Estas novas reflexões acerca das línguas adentravam o espectro da cognição, no sentido da relação entre as línguas faladas e a suposta incapacidade racional de determinados povos; pela ciência, seria possível tentar resolver o problema da diversidade das línguas europeias, mas a complexidade trazida pela descoberta do Novo Mundo, suas novas línguas e seus novos povos alterava dramaticamente as experiências de alteridade com as quais o velho mundo precisava lidar. Ainda segundo Trabant (2008[10]), as grandes navegações trouxeram para o conhecimento dos europeus uma variedade nunca vista de povos e línguas, e radicalizou o problema cognitivo que predominava nas reflexões linguísticas de então. Essa radicalização se deu em dois modos: em primeiro lugar, pelas práticas colonialistas de imposição da língua do conquistador aos povos conquistados; em segundo lugar, pela noção de que, de fato, as línguas organizavam-se semanticamente de formas distintas: se esses povos selvagens pensavam diferentemente dos povos europeus, alguma coisa teria a ver com as línguas que falavam. Um ponto incontornável de diferença de pensamento entre os povos era a fé cristã, e o imperativo de levar a esses “selvagens” as palavras de Cristo.
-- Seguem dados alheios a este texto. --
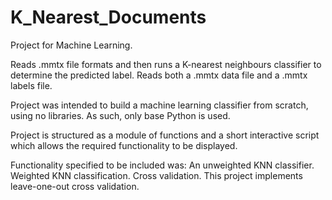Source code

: # K_Nearest_Documents
Project for Machine Learning.

Reads .mmtx file formats and then runs a K-nearest neighbours classifier to determine the predicted label.
Reads both a .mmtx data file and a .mmtx labels file.

Project was intended to build a machine learning classifier from scratch, using no libraries. As such, only base Python is used.

Project is structured as a module of functions and a short interactive script which allows the required functionality to be displayed.

Functionality specified to be included was:
  An unweighted KNN classifier.
  Weighted KNN classification.
  Cross validation. This project implements leave-one-out cross validation.
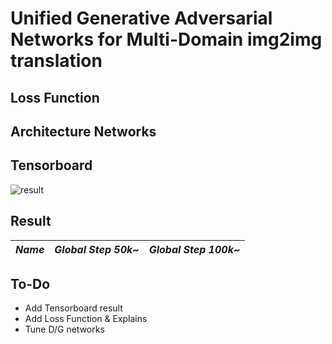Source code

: # Unified Generative Adversarial Networks for Multi-Domain img2img translation

## Loss Function


## Architecture Networks


## Tensorboard

![result](https://github.com/kozistr/Awesome-GANs/blob/master/StarGAN/stargan_tb.png)

## Result

*Name* | *Global Step 50k~* | *Global Step 100k~*
:---: | :---: | :---:

## To-Do
* Add Tensorboard result
* Add Loss Function & Explains 
* Tune D/G networks
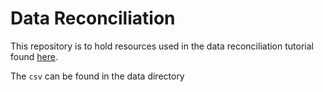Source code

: # Data Reconciliation

This repository is to hold resources used in the data reconciliation tutorial found [here](https://medium.com/@addlesee/linked-data-reconciliation-in-graphdb-cd2796d2870b).

The `csv` can be found in the data directory
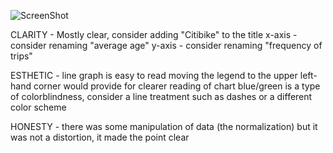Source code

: ![ScreenShot](https://github.com/sarangof/PUI2015_sarangof/blob/master/HW8/HW8.ipynb)

CLARITY - Mostly clear, consider adding "Citibike" to the title
          x-axis - consider renaming "average age"
          y-axis - consider renaming "frequency of trips"
          
ESTHETIC - line graph is easy to read
          moving the legend to the upper left-hand corner would provide for clearer reading of chart
          blue/green is a type of colorblindness, consider a line treatment such as dashes or a different color scheme
          
HONESTY - there was some manipulation of data (the normalization) but it was not a distortion, it made the point clear
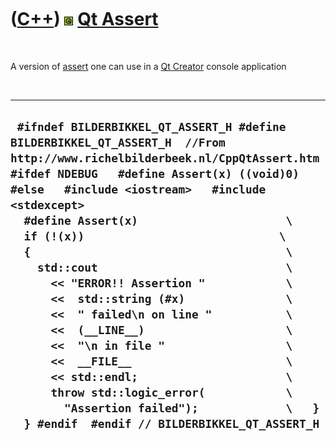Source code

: 



 

 

 

 

 

([C++](Cpp.htm)) ![Qt](PicQt.png) [Qt Assert](CppQtAssert.htm)
==============================================================

 

A version of [assert](CppAssert.htm) one can use in a [Qt
Creator](CppQtCreator.htm) console application

 

  --------------------------------------------------------------------------------------------------------------------------------------------------------------------------------------------------------------------------------------------------------------------------------------------------------------------------------------------------------------------------------------------------------------------------------------------------------------------------------------------------------------------------------------------------------------------------------------------------------------------------------------------------------------------------------------------------------------------------------------------------------------------------------------------------------------------------------------------------------------
  ` #ifndef BILDERBIKKEL_QT_ASSERT_H #define BILDERBIKKEL_QT_ASSERT_H  //From http://www.richelbilderbeek.nl/CppQtAssert.htm #ifdef NDEBUG   #define Assert(x) ((void)0) #else   #include <iostream>   #include <stdexcept>    #define Assert(x)                      \   if (!(x))                             \   {                                      \     std::cout                            \       << "ERROR!! Assertion "            \       <<  std::string (#x)               \       <<  " failed\n on line "           \       <<  (__LINE__)                     \       <<  "\n in file "                  \       <<  __FILE__                       \       << std::endl;                      \       throw std::logic_error(            \         "Assertion failed");             \   }   } #endif  #endif // BILDERBIKKEL_QT_ASSERT_H`
  --------------------------------------------------------------------------------------------------------------------------------------------------------------------------------------------------------------------------------------------------------------------------------------------------------------------------------------------------------------------------------------------------------------------------------------------------------------------------------------------------------------------------------------------------------------------------------------------------------------------------------------------------------------------------------------------------------------------------------------------------------------------------------------------------------------------------------------------------------------

 

 

 

 

 





 




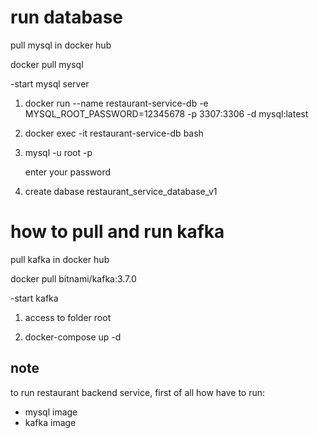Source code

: # run database

pull mysql in docker hub

docker pull mysql

-start mysql server

1. docker run --name restaurant-service-db -e MYSQL_ROOT_PASSWORD=12345678 -p 3307:3306 -d mysql:latest

2. docker exec -it restaurant-service-db bash

3. mysql -u root -p

   enter your password

4. create dabase restaurant_service_database_v1

# how to pull and run kafka

pull kafka in docker hub

docker pull bitnami/kafka:3.7.0

-start kafka

1. access to folder root

2. docker-compose up -d

## note

to run restaurant backend service, first of all how have to run:

- mysql image
- kafka image
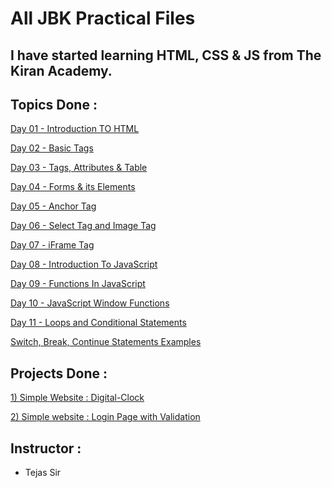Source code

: # All JBK Practical Files

## I have started learning HTML, CSS & JS from The Kiran Academy.

## Topics Done :

[Day 01 - Introduction TO HTML](https://github.com/Shubham-Bhoite/Revision-Of-Frontend/blob/main/Day-01.html)

[Day 02 - Basic Tags](https://github.com/Shubham-Bhoite/Revision-Of-Frontend/blob/main/Day-02.html)

[Day 03 - Tags, Attributes & Table](https://github.com/Shubham-Bhoite/Revision-Of-Frontend/blob/main/Day-03.html)

[Day 04 - Forms & its Elements](https://github.com/Shubham-Bhoite/Revision-Of-Frontend/blob/main/Day-04.html)

[Day 05 - Anchor Tag](https://github.com/Shubham-Bhoite/Revision-Of-Frontend/blob/main/Day-05.html)

[Day 06 - Select Tag and Image Tag](https://github.com/Shubham-Bhoite/Revision-Of-Frontend/blob/main/Day-06.html)

[Day 07 - iFrame Tag](https://github.com/Shubham-Bhoite/Revision-Of-Frontend/blob/main/Day-07.html)

[Day 08 - Introduction To JavaScript](https://github.com/Shubham-Bhoite/Revision-Of-Frontend/blob/main/Day-08.html)

[Day 09 - Functions In JavaScript](https://github.com/Shubham-Bhoite/Revision-Of-Frontend/blob/main/Day-09.js)

[Day 10 - JavaScript Window Functions](https://github.com/Shubham-Bhoite/Revision-Of-Frontend/blob/main/Day-10.js)

[Day 11 - Loops and Conditional Statements ](https://github.com/Shubham-Bhoite/Revision-Of-Frontend/blob/main/Day-11.js)

[Switch, Break, Continue Statements Examples](https://github.com/Shubham-Bhoite/Revision-Of-Frontend/blob/main/Statements.js)

## Projects Done :
[1) Simple Website : Digital-Clock](https://digital-lightdark-clock.netlify.app/)

[2) Simple website : Login Page with Validation]()

## Instructor :
-  Tejas Sir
Conceitos como “Espírito Santo” ou “Trindade” não eram tão facilmente ensinados como foram antes entre os apóstolos indo-europeus, e as estruturas linguísticas eram entraves à pregação. Foi necessário recorrer à gramatização e dicionarização destas novas línguas, de modo a facilitar a assimilação dos conceitos cristãos europeus. Primeiramente pensada e “resolvida” pelos jesuítas e missionários, essa alteridade torna-se objeto dos chamados filósofos viajantes, o que proporcionou, mais uma vez, o deslocamento de um problema de ordem prática da comunicação para a cognição, para a ciência.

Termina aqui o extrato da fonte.